Единственный случай, исключение, всегда бросает новый луч понимания на общее правило. Если случилось так в мире, что страна без конституции вполне демократична, следует задуматься: в конституции ли тут дело? А уж тогда вспомним, что и на родине демократии, в Англии, с конституцией дело обстоит неважно (она была принята во время Войны Алой и Белой Розы, то есть, кажется, в XIII веке), да и Сталинская конституция была не худшая в мире - а что толку? Если в нашем теократическом государстве общество пока остается свободным. следует задать вопрос: а почему оно не бывает свободным в других идеократических государствах?

Я боюсь, что мой ответ огорчит равно и сторонников, и противников идеологического государства, и оттяну его еще на полстраницы.

Теоретически может быть только два ответа. Либо господствующие идеологии других обществ почему-то не позволяют свободы, то есть сам характер их религий препятствует свободе личности. Мусульманство, допустим, хуже христианства. Католичество жестче протестантизма. Но тогда пришлось бы признать, что почти все идеологии препятствуют свободе, ибо можно набрать много соответствующих примеров для каждой из них. И тогда напрашивается противоположный ответ, состоящий в том, что сами эти общества неспособны к свободе, то есть характер их членов препятствует осуществлению ими свободы при любой мыслимой идеологии. Так что ничего удивительного нет в том, что Свободное Государство Ирландия остается полуфашистским, несмотря на свое название и демократическую конституцию, а Объединенное Королевство свободно, вопреки своему аристократизму и отсутствию конституции. Однако и это ведь не все. Существует еще такая вещь, как взаимодействие идеологии со своими носителями. Любой народ и любая группа неизбежно деформируют идеологию, которая становится их собственной. Башмак всегда стопчется по ноге.

Теперь я действительно приближаюсь к ответу. Мы живем в такое время, когда любая идея имеет шанс осуществиться, и любая группа людей имеет шанс основать новое общество. В наше время нет сомнения, что именно сознание определяет бытие. Так как это по преимуществу массовое сознание, нет сомнений также и в том, что из всех возможных идей оно выбирает наихудшие. Массы во всем мире так трактуют теории, идеологии и религиозные системы, что и самые невинные идеи оказываются безумными руководствами к действию. Идея христианского братства не обязательно должна была привести патера Джонса в Гвиане к массовому убийству. Возможно, и национализм немцев или турок содержал что-нибудь еще, кроме кровожадности. Даже оголодавший призрак коммунизма не был так страшен, пока он еще бродил только по Европе и не забрел в Азию. Может ли быть что-нибудь более безобидное, чем пластиковый мешок для упаковки овощей? Все ли знают, что десятки тысяч людей (детей по преимуществу) были убиты красными кхмерами в Камбодже, удушенные с помощью обыкновенных торговых пластиковых пакетов, надетых на голову? Будем ли мы винить марксизм в этом преступлении или изобретателя пластиковых пакетов? Башмак стаптывается по ноге. Марксистский сапог и националистические лапти равно не в силах скрыть хамские копыта, особенно если они подкованы железом.
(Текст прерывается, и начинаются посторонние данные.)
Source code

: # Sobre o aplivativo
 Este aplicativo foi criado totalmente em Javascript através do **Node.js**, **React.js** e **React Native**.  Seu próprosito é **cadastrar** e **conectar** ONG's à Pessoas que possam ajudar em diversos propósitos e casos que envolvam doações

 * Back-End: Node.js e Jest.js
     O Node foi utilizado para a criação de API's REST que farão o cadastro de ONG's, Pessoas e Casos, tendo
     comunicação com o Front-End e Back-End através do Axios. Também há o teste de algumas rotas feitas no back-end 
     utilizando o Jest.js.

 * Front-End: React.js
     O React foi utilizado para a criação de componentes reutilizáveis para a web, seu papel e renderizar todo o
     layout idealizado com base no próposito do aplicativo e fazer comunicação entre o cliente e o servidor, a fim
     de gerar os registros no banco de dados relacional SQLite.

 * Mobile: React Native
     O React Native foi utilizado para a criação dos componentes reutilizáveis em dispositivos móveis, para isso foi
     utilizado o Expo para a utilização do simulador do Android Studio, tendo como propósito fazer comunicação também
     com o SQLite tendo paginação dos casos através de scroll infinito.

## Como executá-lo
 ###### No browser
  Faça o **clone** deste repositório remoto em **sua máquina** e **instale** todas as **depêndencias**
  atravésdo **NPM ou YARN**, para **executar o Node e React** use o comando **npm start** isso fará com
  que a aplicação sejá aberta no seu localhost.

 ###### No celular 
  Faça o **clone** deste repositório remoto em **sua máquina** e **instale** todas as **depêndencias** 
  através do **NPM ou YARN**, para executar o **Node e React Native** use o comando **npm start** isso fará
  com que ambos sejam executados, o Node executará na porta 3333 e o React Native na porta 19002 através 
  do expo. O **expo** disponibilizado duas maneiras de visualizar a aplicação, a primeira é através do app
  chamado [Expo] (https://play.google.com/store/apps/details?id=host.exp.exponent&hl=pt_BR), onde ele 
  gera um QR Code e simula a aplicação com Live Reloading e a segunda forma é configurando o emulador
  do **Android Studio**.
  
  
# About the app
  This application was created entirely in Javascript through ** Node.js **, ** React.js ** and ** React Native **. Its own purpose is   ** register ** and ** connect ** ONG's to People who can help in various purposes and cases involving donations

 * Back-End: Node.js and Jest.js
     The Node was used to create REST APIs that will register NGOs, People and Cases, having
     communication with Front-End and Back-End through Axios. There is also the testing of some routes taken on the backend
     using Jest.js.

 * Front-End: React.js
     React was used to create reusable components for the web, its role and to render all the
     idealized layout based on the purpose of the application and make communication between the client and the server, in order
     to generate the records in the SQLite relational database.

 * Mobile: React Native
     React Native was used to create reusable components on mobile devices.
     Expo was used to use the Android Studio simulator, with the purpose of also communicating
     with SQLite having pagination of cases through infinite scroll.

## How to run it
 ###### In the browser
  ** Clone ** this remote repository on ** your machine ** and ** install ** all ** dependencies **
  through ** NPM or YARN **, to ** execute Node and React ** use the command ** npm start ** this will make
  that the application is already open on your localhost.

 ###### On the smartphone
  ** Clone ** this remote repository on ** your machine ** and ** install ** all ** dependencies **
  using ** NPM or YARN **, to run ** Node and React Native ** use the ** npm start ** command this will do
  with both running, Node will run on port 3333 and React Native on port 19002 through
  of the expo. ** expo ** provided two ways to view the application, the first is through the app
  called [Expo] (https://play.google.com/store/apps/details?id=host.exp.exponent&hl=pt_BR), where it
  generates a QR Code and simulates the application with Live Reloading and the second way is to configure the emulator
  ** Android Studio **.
Историческая удача сионизма, везение и благословение состоят в том, что в течение многих лет он был движением меньшинства. Как и еврейство в целом, сионизм испытывал на себе благотворное влияние селекции, порожденной трудностями. Быть сионистом было так трудно, что процент отсева иммигрантов, вызывающий гнев Сохнута сегодня, показался бы замечательным успехом идеологии для знаменитой Второй алии, основательницы и вдохновительницы Еврейского Государства. Триста воинов оставил Гидеон из всего своего войска, чтобы справиться с десятитысячным врагом. Это и есть принцип, который спасал и облагораживал сионизм как идеологию, вплоть до образования государства. Какие бы достоинства у этой идеологии ни были, не они возвысили до самостоятельного существования в истории людей, положивших начало еврейскому заселению Палестины. Напротив, люди эти своим героическим служением возвысили свою идеологию от банального национализма, столь общего многим народам в конце девятнадцатого века, до уникального мессианского движения, имеющего всемирное значение.